Jagannath Mandir temple at Durbar Sqare in Kathmandu (Nepal)

Der Jagannath Mandir ist der größte Vishnu-Tempel des Darbar Square

Erotic woodcarving at Jagannath Mandir temple at Durbar Sqare in Kathmandu (Nepal)

Erotische Holzschnitzerei an den Dachstreben des Jaganath Mandir

Die Tem­pel sehen mit ihren mehr­fachen Dächern ge­nau­so aus wie auch sonst über­all in der Stadt, aber manche stehen auf einer mehr­stufi­gen steiner­nen Platt­form und wirken daher beson­ders er­haben. Sie sind aber nur von außen zu­gänglich, der die reich­verzier­ten Türen zum Innen­raum bleiben bis auf ganz wenige Tage im Jahr immer verschlossen.

Im Tal von Kath­mandu gibt es eini­ge „le­ben­de Göt­tin­nen“, das sind ganz junge Mäd­chen, die als In­karna­tion von Durga gel­ten und die (ab­gese­hen von ganz wenigen öf­fent­lichen Auf­trit­ten im Jahr) streng ab­geschirmt von der Öf­fent­lich­keit heran­wachsen. Die bekann­teste dieser Göt­tinnen ist die Kumari Devi in Kathmandu.

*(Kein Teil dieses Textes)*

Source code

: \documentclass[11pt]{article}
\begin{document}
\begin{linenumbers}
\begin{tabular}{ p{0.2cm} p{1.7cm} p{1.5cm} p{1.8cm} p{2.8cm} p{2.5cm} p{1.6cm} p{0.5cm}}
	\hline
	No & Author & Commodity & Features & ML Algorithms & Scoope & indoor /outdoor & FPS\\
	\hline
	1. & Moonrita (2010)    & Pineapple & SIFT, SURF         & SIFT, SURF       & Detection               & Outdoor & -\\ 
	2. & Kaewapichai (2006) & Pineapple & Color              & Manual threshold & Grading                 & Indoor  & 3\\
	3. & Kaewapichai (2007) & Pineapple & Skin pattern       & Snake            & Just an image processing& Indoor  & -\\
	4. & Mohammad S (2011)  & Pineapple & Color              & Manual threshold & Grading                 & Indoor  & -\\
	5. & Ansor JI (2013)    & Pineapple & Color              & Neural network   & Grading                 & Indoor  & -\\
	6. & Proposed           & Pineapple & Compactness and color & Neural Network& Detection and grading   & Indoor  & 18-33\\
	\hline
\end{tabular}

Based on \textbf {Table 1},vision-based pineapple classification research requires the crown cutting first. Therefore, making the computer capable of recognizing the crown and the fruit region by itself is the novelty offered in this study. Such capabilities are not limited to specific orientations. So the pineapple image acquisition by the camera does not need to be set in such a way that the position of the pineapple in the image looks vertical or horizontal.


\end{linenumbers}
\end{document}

Trailokya Narayan Vishnu temple at Durbar Square in Kathmandu (Nepal)

Der Trailokya Narayan Mandir

Kumari Ghar (residence of Kumari Devi) near Durbar Square in Kathmandu (Nepal)

Innenhof des Kumari Ghar

Ihre Gött­lichkeit endet, wenn sie schwer er­krankt, mit ihren Füßen den Boden berührt oder grö­ßere Men­gen Blut ver­liert — letz­tere Regel be­schränkt die Zeit einer Kumari Devi auf maxi­mal etwa zehn Jahre, und danach wird wieder ein ein- bis zwei­jähriges Kind aus­gewählt. Die alte wird zu ihrer Familie zurück­geschickt und erhält eine Pension von immer­hin 60 € pro Monat, aber ich habe mir sagen lassen, daß niemand eine Ex-Kumari heiraten will, weil das angeblich Unglück bringt (oder die Dame hat sich einfach gewisse Ansprüche angewöhnt).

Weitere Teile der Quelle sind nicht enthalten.